I've heard that argument as long as I've been old enough to argue. White people, drop it right now. It's a losing proposition, and one you don't want to win anyway.
The best that can be said about the N-word is that the group once degraded by the term has reclaimed it. You see this a lot among persecuted groups as a form of empowerment. That said, such empowerment only goes so far, and the word has long since lost any positive connotation it might have had. Very few, if any, people say the word with an academic, intellectual connotation these days; it's mostly the province of R-rated entertainers and undereducated thugs.
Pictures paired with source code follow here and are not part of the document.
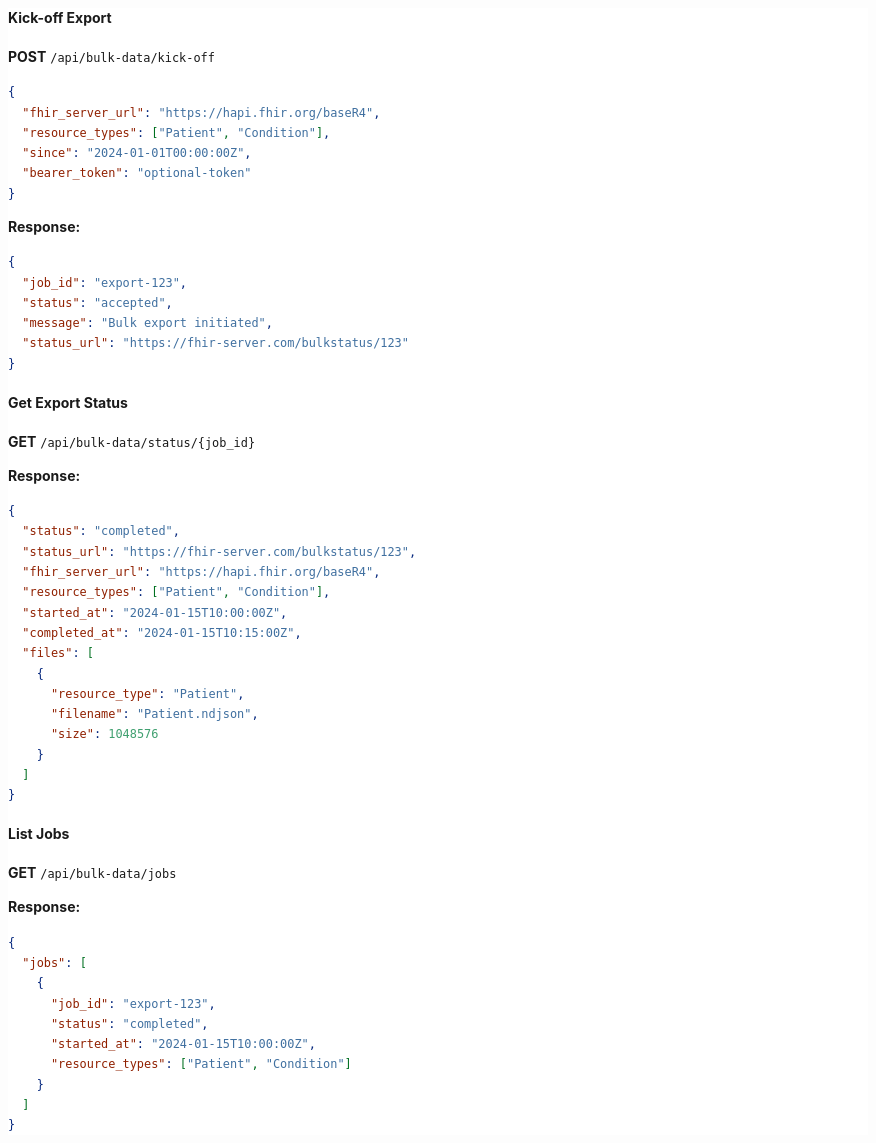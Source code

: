 #### Kick-off Export

**POST** `/api/bulk-data/kick-off`

```json
{
  "fhir_server_url": "https://hapi.fhir.org/baseR4",
  "resource_types": ["Patient", "Condition"],
  "since": "2024-01-01T00:00:00Z",
  "bearer_token": "optional-token"
}
```

**Response:**
```json
{
  "job_id": "export-123",
  "status": "accepted",
  "message": "Bulk export initiated",
  "status_url": "https://fhir-server.com/bulkstatus/123"
}
```

#### Get Export Status

**GET** `/api/bulk-data/status/{job_id}`

**Response:**
```json
{
  "status": "completed",
  "status_url": "https://fhir-server.com/bulkstatus/123",
  "fhir_server_url": "https://hapi.fhir.org/baseR4",
  "resource_types": ["Patient", "Condition"],
  "started_at": "2024-01-15T10:00:00Z",
  "completed_at": "2024-01-15T10:15:00Z",
  "files": [
    {
      "resource_type": "Patient",
      "filename": "Patient.ndjson",
      "size": 1048576
    }
  ]
}
```

#### List Jobs

**GET** `/api/bulk-data/jobs`

**Response:**
```json
{
  "jobs": [
    {
      "job_id": "export-123",
      "status": "completed",
      "started_at": "2024-01-15T10:00:00Z",
      "resource_types": ["Patient", "Condition"]
    }
  ]
}
```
Which brings us back to Paula Deen. She's an older, Southern white woman who up until now has not shown a particular affinity for hip-hop culture. But if the deposition is to be believed, she does have a penchant for casual use of the epithet. Her desire to host a minstrel-themed wedding would be inexcusable if it were ironic, let alone as earnest as it apparently was. This isn't someone who based her use of language on what Kanye West was dropping; at best, she's a product of her generation and culture. Even so, she's unflinchingly comfortable with the idea of second-class citizenship, and she's had plenty of time to see the folly of that, as many her age have.
White people who are jealous of black people for saying the N-word overlook that the only people saying it are older racists and young/faux thugs. I can't imagine why anyone would want to emulate either group. But then, I don't understand the burning desire to use the word in the first place. Or the hatred behind it.